## What you need to do
Tally up how many lines in the listing below contain the string "name", and give only the total.

## Data listing
==================================================

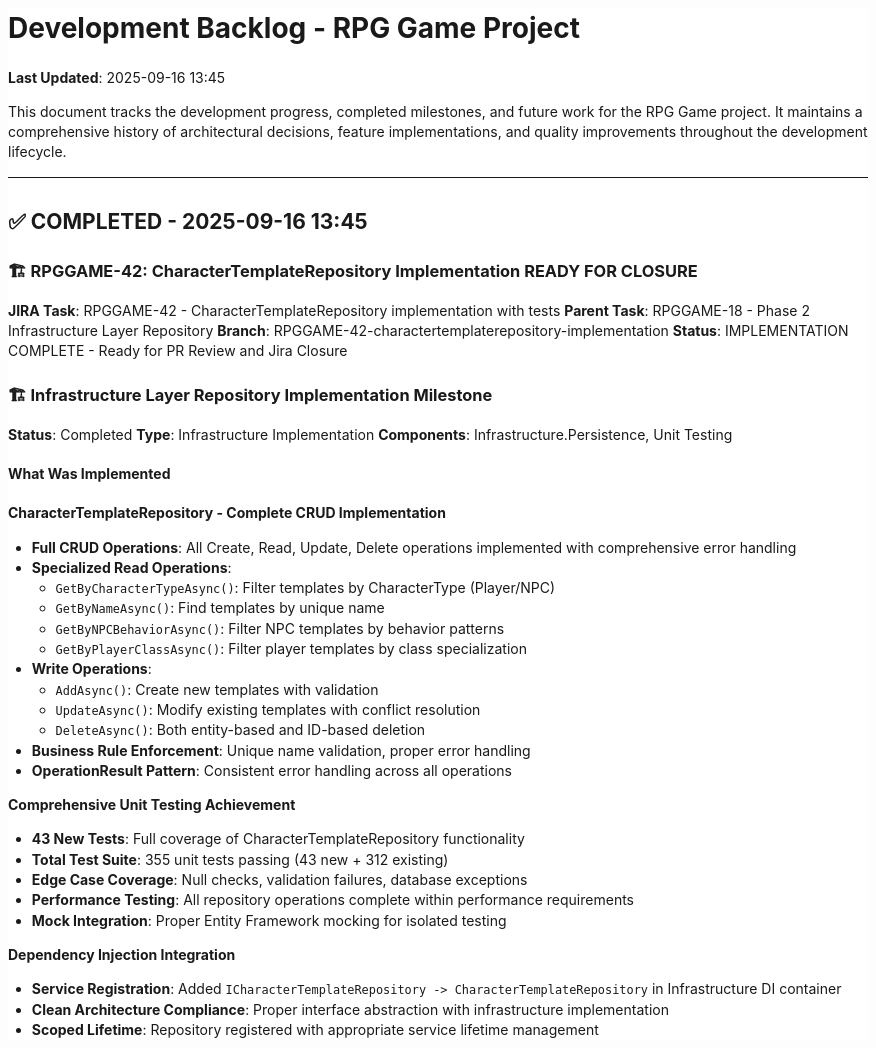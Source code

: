 # Development Backlog - RPG Game Project

**Last Updated**: 2025-09-16 13:45

This document tracks the development progress, completed milestones, and future work for the RPG Game project. It maintains a comprehensive history of architectural decisions, feature implementations, and quality improvements throughout the development lifecycle.

---

## ✅ COMPLETED - 2025-09-16 13:45

### 🏗️ **RPGGAME-42: CharacterTemplateRepository Implementation READY FOR CLOSURE**

**JIRA Task**: RPGGAME-42 - CharacterTemplateRepository implementation with tests
**Parent Task**: RPGGAME-18 - Phase 2 Infrastructure Layer Repository
**Branch**: RPGGAME-42-charactertemplaterepository-implementation
**Status**: IMPLEMENTATION COMPLETE - Ready for PR Review and Jira Closure

### 🏗️ **Infrastructure Layer Repository Implementation Milestone**

**Status**: Completed
**Type**: Infrastructure Implementation
**Components**: Infrastructure.Persistence, Unit Testing

#### What Was Implemented

**CharacterTemplateRepository - Complete CRUD Implementation**
- **Full CRUD Operations**: All Create, Read, Update, Delete operations implemented with comprehensive error handling
- **Specialized Read Operations**:
  - `GetByCharacterTypeAsync()`: Filter templates by CharacterType (Player/NPC)
  - `GetByNameAsync()`: Find templates by unique name
  - `GetByNPCBehaviorAsync()`: Filter NPC templates by behavior patterns
  - `GetByPlayerClassAsync()`: Filter player templates by class specialization
- **Write Operations**:
  - `AddAsync()`: Create new templates with validation
  - `UpdateAsync()`: Modify existing templates with conflict resolution
  - `DeleteAsync()`: Both entity-based and ID-based deletion
- **Business Rule Enforcement**: Unique name validation, proper error handling
- **OperationResult Pattern**: Consistent error handling across all operations

**Comprehensive Unit Testing Achievement**
- **43 New Tests**: Full coverage of CharacterTemplateRepository functionality
- **Total Test Suite**: 355 unit tests passing (43 new + 312 existing)
- **Edge Case Coverage**: Null checks, validation failures, database exceptions
- **Performance Testing**: All repository operations complete within performance requirements
- **Mock Integration**: Proper Entity Framework mocking for isolated testing

**Dependency Injection Integration**
- **Service Registration**: Added `ICharacterTemplateRepository -> CharacterTemplateRepository` in Infrastructure DI container
- **Clean Architecture Compliance**: Proper interface abstraction with infrastructure implementation
- **Scoped Lifetime**: Repository registered with appropriate service lifetime management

==================================================

## Result of the task
2